▶ **Stored dataset items**
+++++

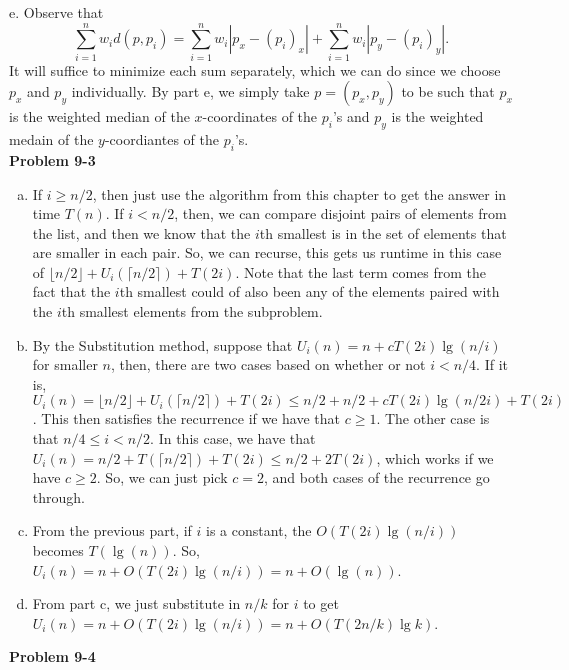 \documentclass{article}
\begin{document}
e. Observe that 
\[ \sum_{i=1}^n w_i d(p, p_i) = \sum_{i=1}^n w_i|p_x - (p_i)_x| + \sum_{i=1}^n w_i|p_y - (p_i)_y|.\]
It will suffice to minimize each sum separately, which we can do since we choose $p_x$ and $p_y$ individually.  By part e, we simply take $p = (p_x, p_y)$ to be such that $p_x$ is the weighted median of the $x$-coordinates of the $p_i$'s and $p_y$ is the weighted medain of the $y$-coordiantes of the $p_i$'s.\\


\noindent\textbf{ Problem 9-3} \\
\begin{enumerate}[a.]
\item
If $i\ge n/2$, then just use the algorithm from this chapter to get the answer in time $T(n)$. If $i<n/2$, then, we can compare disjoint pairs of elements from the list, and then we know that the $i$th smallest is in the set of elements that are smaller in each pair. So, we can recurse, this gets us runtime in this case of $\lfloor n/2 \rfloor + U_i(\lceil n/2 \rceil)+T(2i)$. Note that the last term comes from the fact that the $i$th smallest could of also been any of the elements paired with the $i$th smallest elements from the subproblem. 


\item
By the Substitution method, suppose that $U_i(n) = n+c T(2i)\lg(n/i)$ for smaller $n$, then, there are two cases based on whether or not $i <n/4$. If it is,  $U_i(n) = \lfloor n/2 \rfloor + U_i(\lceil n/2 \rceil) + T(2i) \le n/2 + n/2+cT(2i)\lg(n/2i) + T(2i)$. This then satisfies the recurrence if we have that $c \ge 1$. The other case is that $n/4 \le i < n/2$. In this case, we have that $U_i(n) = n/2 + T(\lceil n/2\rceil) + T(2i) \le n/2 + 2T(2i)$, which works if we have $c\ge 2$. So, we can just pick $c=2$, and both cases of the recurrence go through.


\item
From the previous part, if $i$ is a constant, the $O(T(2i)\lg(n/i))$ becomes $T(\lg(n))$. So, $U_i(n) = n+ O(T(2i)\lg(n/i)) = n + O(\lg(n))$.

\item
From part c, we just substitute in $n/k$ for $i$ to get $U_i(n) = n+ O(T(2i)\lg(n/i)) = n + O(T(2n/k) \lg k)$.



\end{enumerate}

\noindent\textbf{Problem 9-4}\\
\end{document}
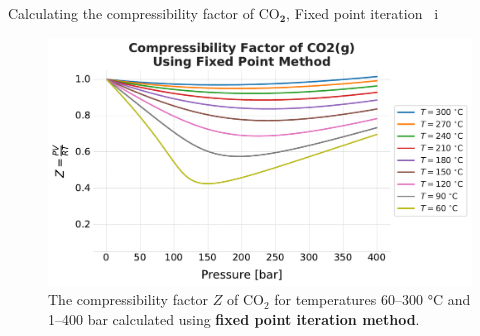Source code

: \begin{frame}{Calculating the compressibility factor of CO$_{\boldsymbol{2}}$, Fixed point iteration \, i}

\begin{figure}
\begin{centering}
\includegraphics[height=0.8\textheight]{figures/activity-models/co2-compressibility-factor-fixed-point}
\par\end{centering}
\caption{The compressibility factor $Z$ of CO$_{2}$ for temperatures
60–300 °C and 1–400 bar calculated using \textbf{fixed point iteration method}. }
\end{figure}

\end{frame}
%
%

+++++

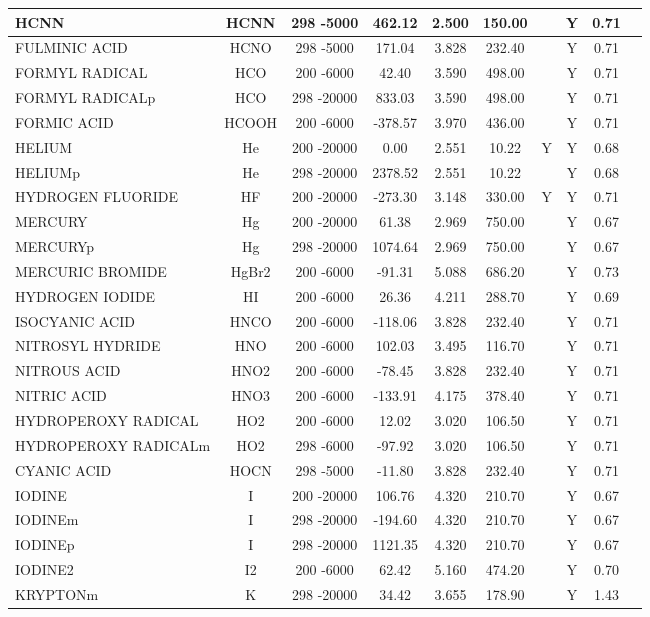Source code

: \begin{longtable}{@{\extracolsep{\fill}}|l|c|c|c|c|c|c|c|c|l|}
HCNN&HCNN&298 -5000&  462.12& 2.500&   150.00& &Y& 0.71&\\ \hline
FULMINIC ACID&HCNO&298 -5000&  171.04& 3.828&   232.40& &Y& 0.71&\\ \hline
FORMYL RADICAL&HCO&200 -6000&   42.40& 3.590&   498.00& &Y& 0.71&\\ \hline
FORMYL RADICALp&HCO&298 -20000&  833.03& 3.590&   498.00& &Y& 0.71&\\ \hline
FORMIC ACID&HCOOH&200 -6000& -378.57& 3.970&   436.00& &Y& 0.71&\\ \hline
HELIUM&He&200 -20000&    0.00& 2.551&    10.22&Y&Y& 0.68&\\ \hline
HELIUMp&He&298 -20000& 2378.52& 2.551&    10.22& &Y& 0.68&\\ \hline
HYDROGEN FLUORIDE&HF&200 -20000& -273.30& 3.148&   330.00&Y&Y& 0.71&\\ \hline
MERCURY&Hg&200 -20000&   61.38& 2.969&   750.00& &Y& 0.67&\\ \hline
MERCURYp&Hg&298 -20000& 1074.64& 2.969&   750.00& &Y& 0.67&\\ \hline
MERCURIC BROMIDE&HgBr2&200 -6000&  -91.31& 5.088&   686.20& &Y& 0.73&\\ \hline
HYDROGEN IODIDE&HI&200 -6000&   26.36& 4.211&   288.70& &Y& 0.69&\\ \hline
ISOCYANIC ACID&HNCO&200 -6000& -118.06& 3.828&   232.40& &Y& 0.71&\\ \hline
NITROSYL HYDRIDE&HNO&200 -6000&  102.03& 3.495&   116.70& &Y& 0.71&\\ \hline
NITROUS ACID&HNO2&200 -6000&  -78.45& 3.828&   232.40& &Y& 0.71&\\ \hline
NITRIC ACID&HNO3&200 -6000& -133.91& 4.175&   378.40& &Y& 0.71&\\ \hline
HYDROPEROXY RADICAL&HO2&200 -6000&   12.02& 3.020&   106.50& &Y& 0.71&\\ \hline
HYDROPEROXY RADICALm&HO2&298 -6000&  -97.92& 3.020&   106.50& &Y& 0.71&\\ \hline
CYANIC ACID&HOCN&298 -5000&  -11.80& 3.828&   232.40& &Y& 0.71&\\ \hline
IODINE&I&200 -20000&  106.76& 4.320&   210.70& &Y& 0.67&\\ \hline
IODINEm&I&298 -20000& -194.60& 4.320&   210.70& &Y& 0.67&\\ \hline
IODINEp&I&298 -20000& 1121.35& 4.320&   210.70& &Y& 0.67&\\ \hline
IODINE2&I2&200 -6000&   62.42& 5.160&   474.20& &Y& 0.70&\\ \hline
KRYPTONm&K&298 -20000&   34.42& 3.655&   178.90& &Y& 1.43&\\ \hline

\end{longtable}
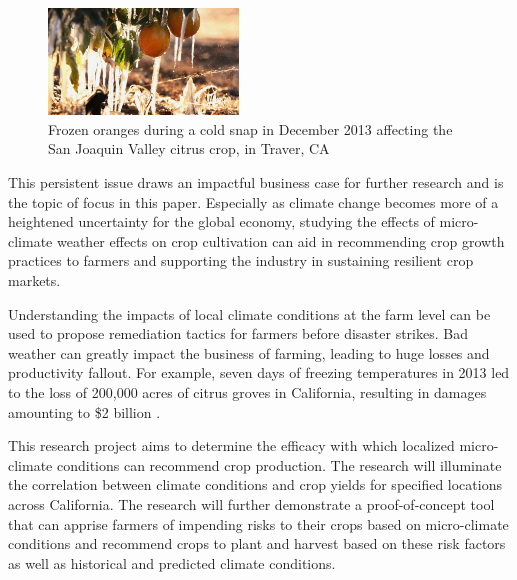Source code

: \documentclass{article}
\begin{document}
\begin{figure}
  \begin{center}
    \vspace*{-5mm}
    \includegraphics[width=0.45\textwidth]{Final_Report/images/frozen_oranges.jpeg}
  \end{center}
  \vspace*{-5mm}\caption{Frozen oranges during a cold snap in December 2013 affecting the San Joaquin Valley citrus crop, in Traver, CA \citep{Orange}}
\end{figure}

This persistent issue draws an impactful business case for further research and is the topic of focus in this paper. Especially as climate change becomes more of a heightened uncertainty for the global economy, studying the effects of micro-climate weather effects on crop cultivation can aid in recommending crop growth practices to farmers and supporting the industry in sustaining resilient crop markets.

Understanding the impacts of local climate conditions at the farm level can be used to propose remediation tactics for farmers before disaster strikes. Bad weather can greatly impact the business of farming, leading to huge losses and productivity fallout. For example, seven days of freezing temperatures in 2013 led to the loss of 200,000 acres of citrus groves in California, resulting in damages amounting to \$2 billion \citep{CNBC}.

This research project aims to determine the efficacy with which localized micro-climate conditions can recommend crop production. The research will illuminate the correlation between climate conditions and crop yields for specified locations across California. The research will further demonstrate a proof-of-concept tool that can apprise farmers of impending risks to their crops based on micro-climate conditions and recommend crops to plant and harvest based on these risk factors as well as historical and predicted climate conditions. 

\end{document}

+++++

▶ **WHAT TO PRODUCE**
Looking at the data above, work out how many lines contain "further" and answer with the figure only.

▶ **ANSWER SPACE**
2